So, I set off into the world of relationships both smitten by the opposite gender, and also determined to preserve my freedom. Tricky balance there and I didn’t often get it right and rarely for long. I swung from one extreme to the other.

The hardest aspect to balance was the social expectations with the division of labor bit that goes with sharing a household. Who was meant to cook and clean and do the shopping, who brought in the (most) money? How do we know when we are doing our ‘jobs’, our ‘part’?

Unresolved on this issue, I stopped thinking about it, moved away from Australia and got married. It looked as if it would be easy and the roles clear.

Indeed, even as I resented it at some level, doing those domestic things as my Mother had done, my friends did, somehow made me a credible and at least acceptable woman. When I am very honest I  enjoyed it in some ways. I was also reassuringly on the map, which kept me safe even if a little confused. I was living within the realm of conventional social expectations and standards of evaluations which had been so shocking in my university days.

But what else could I do? Enough of it really worked, and it wasn’t as if I had some incredible career. (In the current evolution of male/female relationships, that passed as an acceptable alternative if you were not a full time wife/mother.)

Many years later, I own a divorce, the memory of a long-term live-in/not married relationship and several long relationships NOT Live-in. I arrive today as a woman who has had the opportunity to more fully come to know herself, her unique source and place in the world. I have been nomadic, jobless, homeownership-less and blessed with time and willingness to simply Be.

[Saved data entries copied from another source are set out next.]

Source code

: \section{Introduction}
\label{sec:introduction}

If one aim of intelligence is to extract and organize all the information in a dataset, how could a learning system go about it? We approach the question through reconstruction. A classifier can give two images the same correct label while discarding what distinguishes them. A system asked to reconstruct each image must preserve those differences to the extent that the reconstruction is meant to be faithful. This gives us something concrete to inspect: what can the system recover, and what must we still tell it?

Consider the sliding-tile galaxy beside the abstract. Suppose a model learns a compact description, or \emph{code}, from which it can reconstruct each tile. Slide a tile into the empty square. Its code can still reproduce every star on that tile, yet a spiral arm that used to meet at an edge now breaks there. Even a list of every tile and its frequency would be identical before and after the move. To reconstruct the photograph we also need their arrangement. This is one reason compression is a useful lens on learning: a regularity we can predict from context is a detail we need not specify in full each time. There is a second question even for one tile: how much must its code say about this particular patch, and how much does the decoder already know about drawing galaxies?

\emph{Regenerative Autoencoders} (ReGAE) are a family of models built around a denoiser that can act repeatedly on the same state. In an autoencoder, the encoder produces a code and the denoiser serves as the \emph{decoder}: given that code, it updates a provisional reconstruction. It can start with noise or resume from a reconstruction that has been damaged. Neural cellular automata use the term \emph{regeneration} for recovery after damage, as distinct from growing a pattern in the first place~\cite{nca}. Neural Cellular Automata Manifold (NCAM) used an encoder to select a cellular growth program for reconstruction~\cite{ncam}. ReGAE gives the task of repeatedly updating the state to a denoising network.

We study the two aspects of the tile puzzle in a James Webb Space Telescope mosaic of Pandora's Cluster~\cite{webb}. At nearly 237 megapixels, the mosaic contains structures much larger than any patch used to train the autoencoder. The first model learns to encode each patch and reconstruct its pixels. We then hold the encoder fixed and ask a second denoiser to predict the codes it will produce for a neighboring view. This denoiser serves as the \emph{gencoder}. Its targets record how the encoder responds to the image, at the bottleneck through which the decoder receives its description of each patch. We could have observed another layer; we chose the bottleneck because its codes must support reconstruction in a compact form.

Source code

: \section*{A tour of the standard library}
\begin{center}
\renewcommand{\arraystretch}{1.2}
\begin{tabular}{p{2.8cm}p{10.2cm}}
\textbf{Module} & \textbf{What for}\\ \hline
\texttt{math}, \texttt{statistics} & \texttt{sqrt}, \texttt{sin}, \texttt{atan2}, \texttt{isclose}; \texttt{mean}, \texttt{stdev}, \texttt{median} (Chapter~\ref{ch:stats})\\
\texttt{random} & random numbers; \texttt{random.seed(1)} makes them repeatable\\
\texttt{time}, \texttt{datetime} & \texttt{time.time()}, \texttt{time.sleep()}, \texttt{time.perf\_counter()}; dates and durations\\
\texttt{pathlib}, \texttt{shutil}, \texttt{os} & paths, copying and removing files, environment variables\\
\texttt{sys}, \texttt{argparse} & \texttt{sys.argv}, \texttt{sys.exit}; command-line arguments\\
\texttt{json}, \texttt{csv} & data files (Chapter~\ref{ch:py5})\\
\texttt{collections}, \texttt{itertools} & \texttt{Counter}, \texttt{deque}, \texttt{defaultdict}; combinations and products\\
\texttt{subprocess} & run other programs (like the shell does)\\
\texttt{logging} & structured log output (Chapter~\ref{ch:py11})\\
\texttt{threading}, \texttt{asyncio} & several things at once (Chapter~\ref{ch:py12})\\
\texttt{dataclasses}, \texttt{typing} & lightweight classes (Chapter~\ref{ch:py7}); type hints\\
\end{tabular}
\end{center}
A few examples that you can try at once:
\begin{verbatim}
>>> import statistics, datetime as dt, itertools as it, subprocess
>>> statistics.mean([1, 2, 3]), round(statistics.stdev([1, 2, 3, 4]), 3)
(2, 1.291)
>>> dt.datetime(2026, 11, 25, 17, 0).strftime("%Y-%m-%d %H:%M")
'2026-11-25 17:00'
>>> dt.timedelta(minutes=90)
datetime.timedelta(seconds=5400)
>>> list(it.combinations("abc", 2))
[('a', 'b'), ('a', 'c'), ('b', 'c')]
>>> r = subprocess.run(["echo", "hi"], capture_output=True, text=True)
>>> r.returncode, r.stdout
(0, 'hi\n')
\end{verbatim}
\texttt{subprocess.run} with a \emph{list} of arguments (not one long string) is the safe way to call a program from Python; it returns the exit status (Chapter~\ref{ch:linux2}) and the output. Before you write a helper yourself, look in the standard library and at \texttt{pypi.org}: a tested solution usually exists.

Always I have had family (daughter, parents, siblings) and friends of long standing from Australia, Oregon and newer ones in Arizona. Years working in education, theatre, arts in healthcare and with horses provided a continuum of wide-ranging experiences within which to expand.

Underlying the entire journey is the ongoing exploration and evolving awareness of the role of Spirituality in my life. This, with all the arts work and play, has sustained, challenged and grown me.

Finally, I articulated the understanding I have gained into a book, Personal Magic, naming the unique and powerful Being each of us is, deep within our Soul-self. It is this work and play that enables me to be free from some old paradigms.

Thus, today I arrive here. Relationships exist between people regardless of the social and cultural milieu in which we conduct them. How we feel about them, behave within them, nurture or harm them, is to a large extent influenced by that culture and society.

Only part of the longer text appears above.